La seule exception que je peux envisager, c'est si le Mali ou le Niger tombe aux mains des jihadistes, il est possible que Paris se retrouve obligé d'intervenir pour sécuriser les ressortissants français. Dans ce cas, il s'agira d'une évacuation plutôt qu'une tentative pour remettre débout les États qui chuteraient."
Malgré cela, le président Tiani a très régulièrement recours aux théories du complot dans ses discours mettant en cause la France, ainsi que le rapporte le magazine Jeune Afrique : rendez-vous entre agents français et des terroristes du groupe État islamique, camp d'entraînement au Bénin, création d'une "cellule Sahel à l'Élysée" visant le Niger, bases militaires au Nigéria…

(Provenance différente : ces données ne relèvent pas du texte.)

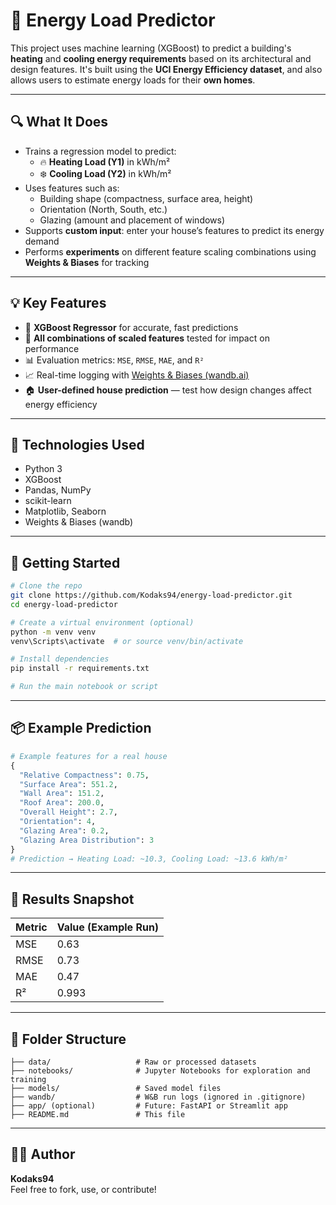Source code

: # 🏡 Energy Load Predictor

This project uses machine learning (XGBoost) to predict a building's **heating** and **cooling energy requirements** based on its architectural and design features. It's built using the **UCI Energy Efficiency dataset**, and also allows users to estimate energy loads for their **own homes**.

---

## 🔍 What It Does

- Trains a regression model to predict:
  - 🔥 **Heating Load (Y1)** in kWh/m²  
  - ❄️ **Cooling Load (Y2)** in kWh/m²
- Uses features such as:
  - Building shape (compactness, surface area, height)
  - Orientation (North, South, etc.)
  - Glazing (amount and placement of windows)
- Supports **custom input**: enter your house’s features to predict its energy demand
- Performs **experiments** on different feature scaling combinations using **Weights & Biases** for tracking

---

## 💡 Key Features

- 🔧 **XGBoost Regressor** for accurate, fast predictions
- 🧪 **All combinations of scaled features** tested for impact on performance
- 📊 Evaluation metrics: `MSE`, `RMSE`, `MAE`, and `R²`
- 📈 Real-time logging with [Weights & Biases (wandb.ai)](https://wandb.ai/)
- 🏠 **User-defined house prediction** — test how design changes affect energy efficiency

---

## 🧠 Technologies Used

- Python 3
- XGBoost
- Pandas, NumPy
- scikit-learn
- Matplotlib, Seaborn
- Weights & Biases (wandb)

---

## 🚀 Getting Started

```bash
# Clone the repo
git clone https://github.com/Kodaks94/energy-load-predictor.git
cd energy-load-predictor

# Create a virtual environment (optional)
python -m venv venv
venv\Scripts\activate  # or source venv/bin/activate

# Install dependencies
pip install -r requirements.txt

# Run the main notebook or script
```

---

## 📦 Example Prediction

```python
# Example features for a real house
{
  "Relative Compactness": 0.75,
  "Surface Area": 551.2,
  "Wall Area": 151.2,
  "Roof Area": 200.0,
  "Overall Height": 2.7,
  "Orientation": 4,
  "Glazing Area": 0.2,
  "Glazing Area Distribution": 3
}
# Prediction → Heating Load: ~10.3, Cooling Load: ~13.6 kWh/m²
```

---

## 🧪 Results Snapshot

| Metric | Value (Example Run) |
|--------|---------------------|
| MSE    | 0.63                |
| RMSE   | 0.73                |
| MAE    | 0.47                |
| R²     | 0.993               |

---

## 📁 Folder Structure

```
├── data/                   # Raw or processed datasets
├── notebooks/              # Jupyter Notebooks for exploration and training
├── models/                 # Saved model files
├── wandb/                  # W&B run logs (ignored in .gitignore)
├── app/ (optional)         # Future: FastAPI or Streamlit app
├── README.md               # This file
```

---

## 🙋‍♂️ Author

**Kodaks94**  
Feel free to fork, use, or contribute!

Le complotisme du chef d'État nigerien s'expliquerait par des considérations de politique intérieure, estime Michael Shurkin :
"La France ne s'intéresse pas à faire tomber la junte nigérienne et ne s'intéresse pas au Niger autant que les Nigériens aiment croire. Mais Tiani aime évoquer le spectre d'une menace française pour se présenter comme un champion de la souveraineté. Il en a besoin pour sa légitimité, car autrement il n'en a aucune". Le général Tiani est au pouvoir depuis le 26 juillet 2023, date où il a mené un coup d’État renversant le président Mohamed Bazoum, élu en 2021.